For the first time, the U.S. Census will be carried out predominantly online, raising concerns about the digital divide, data privacy and dips in participation.
The prevalence of technology has helped cities drive extensive communications strategies that make use of social media and other channels. However, there are lingering concerns that social platforms could fall victim to misinformation from bad actors.
Cities and counties have spent heavily on detailed communications strategies and are also investing to ensure that those who cannot complete online census forms at home can do so by other means. But the online focus may still not be enough to prevent an undercount, according to experts.
"The more I think about that, the more concerned I get that there are going to be populations and communities that get cut off from the count," Federal Communications Commission (FCC) Commissioner Jessica Rosenworcel told Smart Cities Dive in an interview.
Already, there are troubling signs pointing to how the digital divide may impact response rates and dissuade traditionally undercounted communities from responding.

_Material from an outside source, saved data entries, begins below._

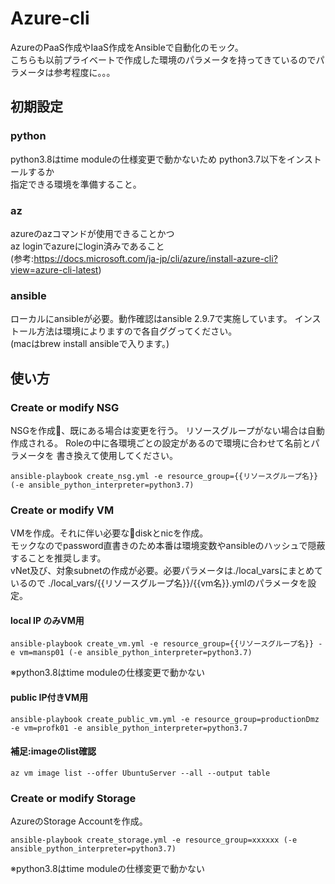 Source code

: # Azure-cli
AzureのPaaS作成やIaaS作成をAnsibleで自動化のモック。  
こちらも以前プライベートで作成した環境のパラメータを持ってきているのでパラメータは参考程度に。。。   

##  初期設定
### python
python3.8はtime moduleの仕様変更で動かないため
python3.7以下をインストールするか  
指定できる環境を準備すること。

### az
azureのazコマンドが使用できることかつ  
az loginでazureにlogin済みであること  
(参考:https://docs.microsoft.com/ja-jp/cli/azure/install-azure-cli?view=azure-cli-latest)

### ansible
ローカルにansibleが必要。動作確認はansible 2.9.7で実施しています。
インストール方法は環境によりますので各自ググってください。  
(macはbrew install ansibleで入ります。)

## 使い方

### Create or modify NSG
NSGを作成、既にある場合は変更を行う。
リソースグループがない場合は自動作成される。
Roleの中に各環境ごとの設定があるので環境に合わせて名前とパラメータを
書き換えて使用してください。

    ansible-playbook create_nsg.yml -e resource_group={{リソースグループ名}} (-e ansible_python_interpreter=python3.7)

### Create or modify VM
VMを作成。それに伴い必要なdiskとnicを作成。  
モックなのでpassword直書きのため本番は環境変数やansibleのハッシュで隠蔽することを推奨します。  
vNet及び、対象subnetの作成が必要。必要パラメータは./local_varsにまとめているので
./local_vars/{{リソースグループ名}}/{{vm名}}.ymlのパラメータを設定。

#### local IP のみVM用
    ansible-playbook create_vm.yml -e resource_group={{リソースグループ名}} -e vm=mansp01 (-e ansible_python_interpreter=python3.7)
※python3.8はtime moduleの仕様変更で動かない  
#### public IP付きVM用
    ansible-playbook create_public_vm.yml -e resource_group=productionDmz -e vm=profk01 -e ansible_python_interpreter=python3.7

#### 補足:imageのlist確認  
    az vm image list --offer UbuntuServer --all --output table

### Create or modify Storage
AzureのStorage Accountを作成。  

    ansible-playbook create_storage.yml -e resource_group=xxxxxx (-e ansible_python_interpreter=python3.7) 
※python3.8はtime moduleの仕様変更で動かない   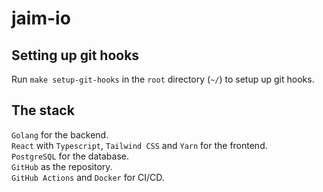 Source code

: # jaim-io

## Setting up git hooks
Run `make setup-git-hooks` in the `root` directory (`~/`) to setup up git hooks. <br />

## The stack
`Golang` for the backend. <br />
`React` with `Typescript`, `Tailwind CSS` and `Yarn` for the frontend. <br />
`PostgreSQL` for the database. <br />
`GitHub` as the repository. <br />
`GitHub Actions` and `Docker` for CI/CD. <br />
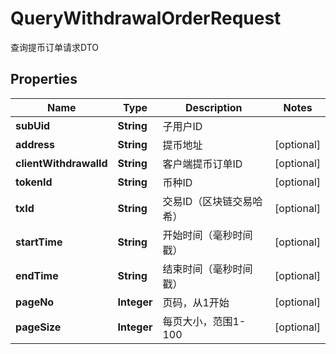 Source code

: 

# QueryWithdrawalOrderRequest

查询提币订单请求DTO
## Properties

Name | Type | Description | Notes
------------ | ------------- | ------------- | -------------
**subUid** | **String** | 子用户ID | 
**address** | **String** | 提币地址 |  [optional]
**clientWithdrawalId** | **String** | 客户端提币订单ID |  [optional]
**tokenId** | **String** | 币种ID |  [optional]
**txId** | **String** | 交易ID（区块链交易哈希） |  [optional]
**startTime** | **String** | 开始时间（毫秒时间戳） |  [optional]
**endTime** | **String** | 结束时间（毫秒时间戳） |  [optional]
**pageNo** | **Integer** | 页码，从1开始 |  [optional]
**pageSize** | **Integer** | 每页大小，范围1-100 |  [optional]



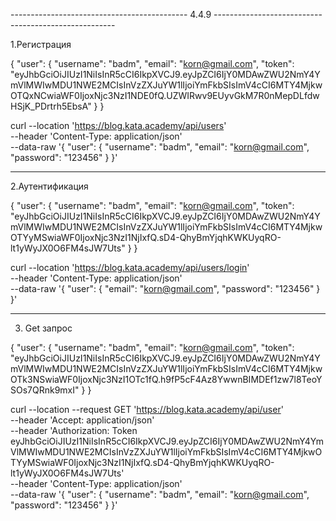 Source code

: -------------------------------------------- 4.4.9 -----------------------------------------------------


1.Регистрация

{
    "user": {
        "username": "badm",
        "email": "korn@gmail.com",
        "token": "eyJhbGciOiJIUzI1NiIsInR5cCI6IkpXVCJ9.eyJpZCI6IjY0MDAwZWU2NmY4YmVlMWIwMDU1NWE2MCIsInVzZXJuYW1lIjoiYmFkbSIsImV4cCI6MTY4MjkwOTQxNCwiaWF0IjoxNjc3NzI1NDE0fQ.UZWIRwv9EUyvGkM7R0nMepDLfdwHSjK_PDrtrh5EbsA"
    }
}

curl --location 'https://blog.kata.academy/api/users' \
--header 'Content-Type: application/json' \
--data-raw '{
  "user": {
    "username": "badm",
    "email": "korn@gmail.com",
    "password": "123456"
  }
}'

--------------------------------------------------------------------------------------------------

2.Аутентификация 

{
    "user": {
        "username": "badm",
        "email": "korn@gmail.com",
        "token": "eyJhbGciOiJIUzI1NiIsInR5cCI6IkpXVCJ9.eyJpZCI6IjY0MDAwZWU2NmY4YmVlMWIwMDU1NWE2MCIsInVzZXJuYW1lIjoiYmFkbSIsImV4cCI6MTY4MjkwOTYyMSwiaWF0IjoxNjc3NzI1NjIxfQ.sD4-QhyBmYjqhKWKUyqRO-lt1yWyJX0O6FM4sJW7Uts"
    }
}

curl --location 'https://blog.kata.academy/api/users/login' \
--header 'Content-Type: application/json' \
--data-raw '{
  "user": {
    "email": "korn@gmail.com",
    "password": "123456"
  }
}'

---------------------------------------------------------------------------------------------------

3. Get запрос

{
    "user": {
        "username": "badm",
        "email": "korn@gmail.com",
        "token": "eyJhbGciOiJIUzI1NiIsInR5cCI6IkpXVCJ9.eyJpZCI6IjY0MDAwZWU2NmY4YmVlMWIwMDU1NWE2MCIsInVzZXJuYW1lIjoiYmFkbSIsImV4cCI6MTY4MjkwOTk3NSwiaWF0IjoxNjc3NzI1OTc1fQ.h9fP5cF4Az8YwwnBIMDEf1zw7l8TeoYSOs7QRnk9mxI"
    }
}

curl --location --request GET 'https://blog.kata.academy/api/user' \
--header 'Accept: application/json' \
--header 'Authorization: Token eyJhbGciOiJIUzI1NiIsInR5cCI6IkpXVCJ9.eyJpZCI6IjY0MDAwZWU2NmY4YmVlMWIwMDU1NWE2MCIsInVzZXJuYW1lIjoiYmFkbSIsImV4cCI6MTY4MjkwOTYyMSwiaWF0IjoxNjc3NzI1NjIxfQ.sD4-QhyBmYjqhKWKUyqRO-lt1yWyJX0O6FM4sJW7Uts' \
--header 'Content-Type: application/json' \
--data-raw '{
  "user": {
    "username": "badm",
    "email": "korn@gmail.com",
    "password": "123456"
  }
}'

In written testimony to the House Oversight Committee in January, Marc Morial, president and CEO of the National Urban League, said only 39% of black residents self-responded to the census via the internet during the 2018 dress rehearsal in Providence County, RI. "The remainder of the Black count was achieved by door to door enumeration and the Bureau’s use of administrative records," Morial continued.
In raising awareness about the upcoming census, cities started work early. Awarness is primarily led by dedicated staff but heavy lifting is also done by partners throughout the community.
"We look at it as a campaign," Megan Gosch, census management analyst for San Mateo County, CA, told Smart Cities Dive. "Of course, it's nonpartisan, but the same type of approach. We want to reach as many people in our county as possible in multiple different sources."
Many cities have invested in communications strategies, often as part of their Complete Count campaigns, which look to bring together city leaders, staff and community groups to coordinate their census response efforts. As part of its campaign, New York City is spending $8 million on media and advertising, including $3 million on community and ethnic media. Advertising will be in 16 languages.
Strategies for local-level communication about the census vary depending on a range of factors, including how much budget is available. Approaches at the city and county level include a timeline for the outreach plan with distinct phases, engagement with official social media accounts and subcommittees of the Complete Count program that will work in especially hard-to-reach neighborhoods to get the word out.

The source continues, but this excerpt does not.